┌────────

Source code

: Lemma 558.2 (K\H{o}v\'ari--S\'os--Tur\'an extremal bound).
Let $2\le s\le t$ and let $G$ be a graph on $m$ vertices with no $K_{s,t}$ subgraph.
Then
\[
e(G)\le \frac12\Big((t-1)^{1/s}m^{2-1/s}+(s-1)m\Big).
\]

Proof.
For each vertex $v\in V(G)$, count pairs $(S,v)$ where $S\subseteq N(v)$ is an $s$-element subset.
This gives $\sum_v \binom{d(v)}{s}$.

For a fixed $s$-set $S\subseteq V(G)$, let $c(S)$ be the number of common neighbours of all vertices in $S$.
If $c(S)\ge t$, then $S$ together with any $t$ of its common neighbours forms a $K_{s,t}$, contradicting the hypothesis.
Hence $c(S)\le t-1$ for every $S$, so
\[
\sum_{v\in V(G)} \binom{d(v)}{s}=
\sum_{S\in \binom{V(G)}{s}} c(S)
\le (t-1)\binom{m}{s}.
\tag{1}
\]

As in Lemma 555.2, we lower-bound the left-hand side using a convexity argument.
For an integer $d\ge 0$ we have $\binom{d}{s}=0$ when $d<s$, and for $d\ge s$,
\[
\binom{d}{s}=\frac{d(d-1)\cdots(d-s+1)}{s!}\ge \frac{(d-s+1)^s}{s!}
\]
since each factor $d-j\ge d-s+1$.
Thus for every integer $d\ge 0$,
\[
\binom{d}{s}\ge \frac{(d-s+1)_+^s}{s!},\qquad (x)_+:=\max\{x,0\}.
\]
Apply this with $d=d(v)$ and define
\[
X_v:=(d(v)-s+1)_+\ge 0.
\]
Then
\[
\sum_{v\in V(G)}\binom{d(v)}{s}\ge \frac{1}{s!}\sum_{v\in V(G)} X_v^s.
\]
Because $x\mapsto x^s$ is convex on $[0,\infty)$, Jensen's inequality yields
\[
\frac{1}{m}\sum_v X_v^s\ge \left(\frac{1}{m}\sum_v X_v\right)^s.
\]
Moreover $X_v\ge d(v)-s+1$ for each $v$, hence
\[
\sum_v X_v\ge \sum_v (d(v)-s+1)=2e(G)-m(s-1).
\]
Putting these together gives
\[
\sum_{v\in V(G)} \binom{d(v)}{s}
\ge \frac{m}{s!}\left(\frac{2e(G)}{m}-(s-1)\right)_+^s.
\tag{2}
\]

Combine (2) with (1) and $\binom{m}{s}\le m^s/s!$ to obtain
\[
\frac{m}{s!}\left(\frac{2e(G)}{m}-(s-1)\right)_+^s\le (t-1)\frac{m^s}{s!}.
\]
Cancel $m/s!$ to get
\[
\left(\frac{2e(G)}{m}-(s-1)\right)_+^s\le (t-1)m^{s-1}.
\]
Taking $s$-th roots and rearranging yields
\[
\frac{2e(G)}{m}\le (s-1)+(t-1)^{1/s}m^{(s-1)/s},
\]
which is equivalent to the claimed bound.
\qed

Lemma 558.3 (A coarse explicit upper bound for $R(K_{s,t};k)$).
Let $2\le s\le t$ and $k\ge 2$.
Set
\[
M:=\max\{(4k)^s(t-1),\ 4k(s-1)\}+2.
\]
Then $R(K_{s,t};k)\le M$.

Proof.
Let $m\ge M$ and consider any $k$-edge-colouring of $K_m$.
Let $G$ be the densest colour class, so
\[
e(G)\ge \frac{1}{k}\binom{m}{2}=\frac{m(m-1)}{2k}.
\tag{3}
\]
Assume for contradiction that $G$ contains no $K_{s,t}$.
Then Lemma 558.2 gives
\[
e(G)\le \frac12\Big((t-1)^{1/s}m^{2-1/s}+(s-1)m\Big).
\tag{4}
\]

└────────

Taking the records from the top, repeat each line exactly until you have repeated the line that contains "This gives $\sum_v".

Source code

: Lemma 558.2 (K\H{o}v\'ari--S\'os--Tur\'an extremal bound).
Let $2\le s\le t$ and let $G$ be a graph on $m$ vertices with no $K_{s,t}$ subgraph.
Then
\[
e(G)\le \frac12\Big((t-1)^{1/s}m^{2-1/s}+(s-1)m\Big).
\]

Proof.
For each vertex $v\in V(G)$, count pairs $(S,v)$ where $S\subseteq N(v)$ is an $s$-element subset.
This gives $\sum_v \binom{d(v)}{s}$.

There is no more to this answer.